Task input:
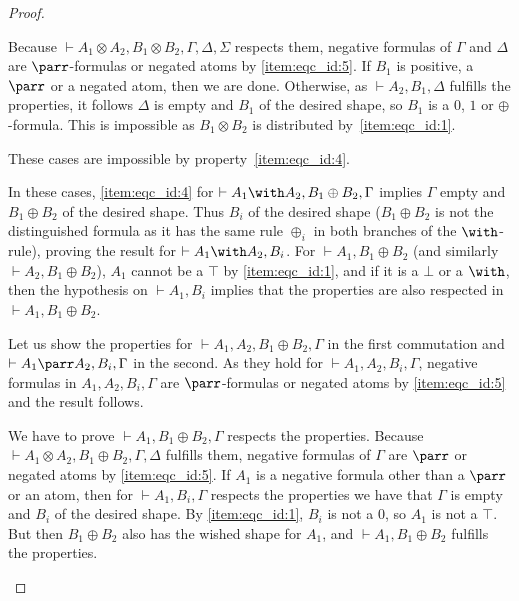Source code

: \documentclass{lmcs}
\newcommand*{\tens}{\otimes} %
\renewcommand*{\fCenter}{\vdash} %
\newcommand{\comm}[2]{C_{#1}^{#2}} %
\begin{document}
\begin{proof}
\begin{description}
Because ${\fCenter A_1\tens A_2,B_1\tens B_2,\Gamma,\Delta,\Sigma}$ respects them, negative formulas of $\Gamma$ and $\Delta$ are $\parr$-formulas or negated atoms by \ref{item:eqc_id:5}.
If $B_1$ is positive, a $\parr$ or a negated atom, then we are done.
Otherwise, as $\fCenter A_2,B_1,\Delta$ fulfills the properties, it follows $\Delta$ is empty and $B_1$ of the desired shape, so $B_1$ is a $0$, $1$ or $\oplus$-formula.
This is impossible as $B_1\tens B_2$ is distributed by~\ref{item:eqc_id:1}.
\item[$\comm{\with}{\with}$, $\comm{\parr}{\with}$, $\comm{\with}{\parr}$, $\comm{\tens}{\with}$ and $\comm{\with}{\tens}$ commutations]
These cases are impossible by property~\ref{item:eqc_id:4}.
\item[$\comm{\oplus_i}{\with}$ and $\comm{\with}{\oplus_i}$ commutations]
In these cases, \ref{item:eqc_id:4} for $\fCenter A_1\with A_2,B_1\oplus B_2,\Gamma$ implies $\Gamma$ empty and $B_1\oplus B_2$ of the desired shape.
Thus $B_i$ of the desired shape ($B_1\oplus B_2$ is not the distinguished formula as it has the same rule $\oplus_i$ in both branches of the $\with$-rule), proving the result for $\fCenter A_1\with A_2,B_i$.
For $\fCenter A_1, B_1\oplus B_2$ (and similarly $\fCenter A_2, B_1\oplus B_2$), $A_1$ cannot be a $\top$ by \ref{item:eqc_id:1}, and if it is a $\bot$ or a $\with$, then the hypothesis on $\fCenter A_1, B_i$ implies that the properties are also respected in $\fCenter A_1, B_1\oplus B_2$.
\item[$\comm{\oplus_i}{\parr}$ and $\comm{\parr}{\oplus_i}$ commutations]
Let us show the properties for $\fCenter A_1,A_2,B_1\oplus B_2,\Gamma$ in the first commutation and $\fCenter A_1\parr A_2,B_i,\Gamma$ in the second.
As they hold for $\fCenter A_1, A_2, B_i,\Gamma$, negative formulas in $A_1, A_2, B_i,\Gamma$ are $\parr$-formulas or negated atoms by \ref{item:eqc_id:5} and the result follows.
\item[$\comm{\oplus_i}{\tens}$ commutation]
We have to prove $\fCenter A_1,B_1\oplus B_2,\Gamma$ respects the properties.
Because $\fCenter A_1\tens A_2,B_1\oplus B_2,\Gamma,\Delta$ fulfills them, negative formulas of $\Gamma$ are $\parr$ or negated atoms by \ref{item:eqc_id:5}.
If $A_1$ is a negative formula other than a $\parr$ or an atom, then for $\fCenter A_1,B_i,\Gamma$ respects the properties we have that $\Gamma$ is empty and $B_i$ of the desired shape.
By \ref{item:eqc_id:1}, $B_i$ is not a $0$, so $A_1$ is not a $\top$.
But then $B_1\oplus B_2$ also has the wished shape for $A_1$, and $\fCenter A_1,B_1\oplus B_2$ fulfills the properties.

\end{description}
\end{proof}
\end{document}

Instructions for the task: Across all the entries, count the lines that contain the string "Because", and give that number without anything else.

Solution for this task: 2